The Dark Beyond the Stars
- Author: Frank M. Robinson
- Genre: Science fiction
- Publisher: Orb Books
- Publication date: 1991
- Pages: 408
- ISBN: 0-312-86624-0
- OCLC: 38317718
- Dewey Decimal: 813/.54
- LC Class: PS3568.O2888 D37

= The Dark Beyond the Stars =

1991 novel by Frank M. Robinson

The Dark Beyond the Stars is a 1991 science fiction novel by American writer Frank M. Robinson. It is a Lambda Literary Award winner, published by Orb Books. It tells the story of a generation ship and its crew on a long mission to search for extraterrestrial life in the galaxy and the complex conflict between the Captain and the protagonist, a 17-year-old technician named Sparrow. The Captain is obsessed with continuing to search for alien life in the 2,000-year-old ship, even though it is falling apart and Sparrow is leading a mutiny which aims to return the ship to Earth.

==Plot==

The story is told through the narrative of Sparrow, a 17-year-old technician aboard the Astron, which is a multigenerational starship sent from Earth on a search for life on other planets throughout the Milky Way. Sparrow fell off a cliff during one planetside excursion and is stricken with amnesia. No one will discuss his past with him and the computer has restricted his data, reasoning that he should "look within" to fully recover. Sparrow struggles to revive his memory and familiarizes himself with the Astron, the crew, the enigmatic Captain Kusaka, the state of the ship and its mission; in which the search for extraterrestrial life has lasted over 2,000 years with no success.

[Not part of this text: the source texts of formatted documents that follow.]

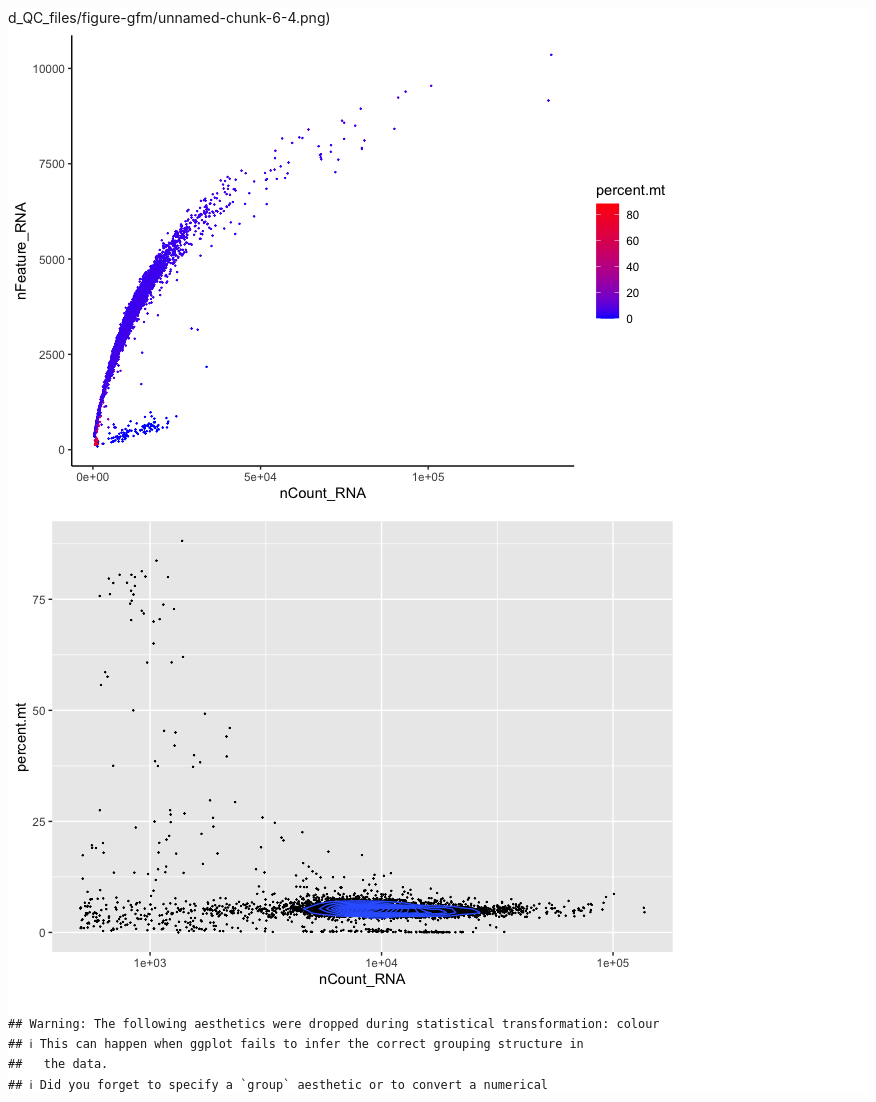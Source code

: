 d_QC_files/figure-gfm/unnamed-chunk-6-4.png)![](Preprocess_and_QC_files/figure-gfm/unnamed-chunk-6-5.png)![](Preprocess_and_QC_files/figure-gfm/unnamed-chunk-6-6.png)

    ## Warning: The following aesthetics were dropped during statistical transformation: colour
    ## ℹ This can happen when ggplot fails to infer the correct grouping structure in
    ##   the data.
    ## ℹ Did you forget to specify a `group` aesthetic or to convert a numerical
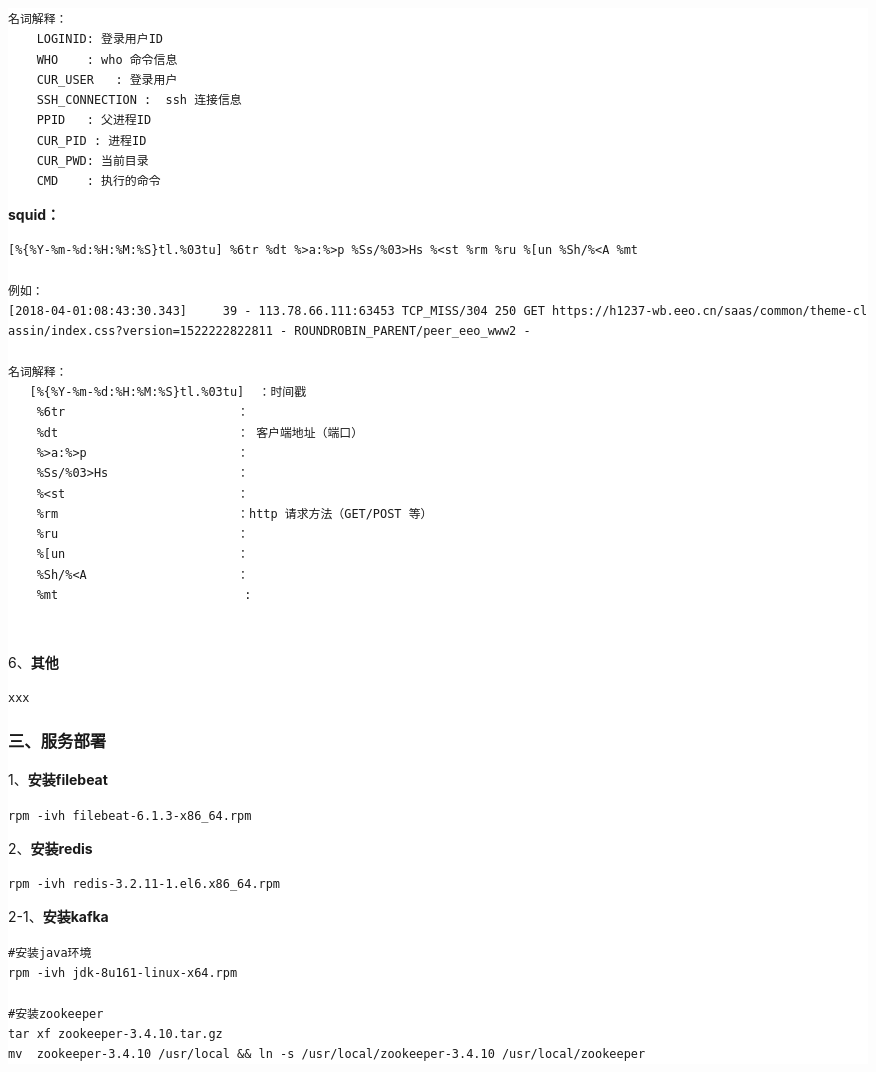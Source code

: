 
    名词解释：
        LOGINID: 登录用户ID
        WHO    : who 命令信息
        CUR_USER   : 登录用户
        SSH_CONNECTION :  ssh 连接信息
        PPID   : 父进程ID
        CUR_PID : 进程ID 
        CUR_PWD: 当前目录
        CMD    : 执行的命令
          
**squid：**   

    [%{%Y-%m-%d:%H:%M:%S}tl.%03tu] %6tr %dt %>a:%>p %Ss/%03>Hs %<st %rm %ru %[un %Sh/%<A %mt

    例如：
    [2018-04-01:08:43:30.343]     39 - 113.78.66.111:63453 TCP_MISS/304 250 GET https://h1237-wb.eeo.cn/saas/common/theme-classin/index.css?version=1522222822811 - ROUNDROBIN_PARENT/peer_eeo_www2 -

    名词解释：
       [%{%Y-%m-%d:%H:%M:%S}tl.%03tu]  ：时间戳
        %6tr                        ：   
        %dt                         ： 客户端地址（端口）
        %>a:%>p                     ： 
        %Ss/%03>Hs                  ：
        %<st                        ：
        %rm                         ：http 请求方法（GET/POST 等）
        %ru                         ：
        %[un                        ：
        %Sh/%<A                     ：
        %mt                          :
 
    
     
    
      
         
　　　

    
6、**其他**
    
    xxx

### 三、服务部署 ###
1、**安装filebeat**

    rpm -ivh filebeat-6.1.3-x86_64.rpm
2、**安装redis**

    rpm -ivh redis-3.2.11-1.el6.x86_64.rpm
2-1、**安装kafka**

    #安装java环境
    rpm -ivh jdk-8u161-linux-x64.rpm

    #安装zookeeper
    tar xf zookeeper-3.4.10.tar.gz   
    mv  zookeeper-3.4.10 /usr/local && ln -s /usr/local/zookeeper-3.4.10 /usr/local/zookeeper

The ship has slowly shrunk from the crew cannibalizing sealed-off sections for parts and breaking apart from centuries of wear; meanwhile, the crew has dwindled from generations of selective breeding. The Captain wants to take the Astron to a section of the galaxy where stars are more numerous and older where planets are more likely to harbor life, but to do so they would have to cross the empty space between spiral arms they call "the Dark". Most members of the crew know that they will not survive the journey since it would take several centuries to cross and the ship would not make it with its current rate of attrition of their closed ecological system. But Captain Kusaka, who is immortal and obsessed with exploration, does not heed to the warnings and will do whatever it takes to complete the mission. As a result, the crew secretly try to plan a mutiny to seize control of the ship and return to Earth, the only place they know that harbors life.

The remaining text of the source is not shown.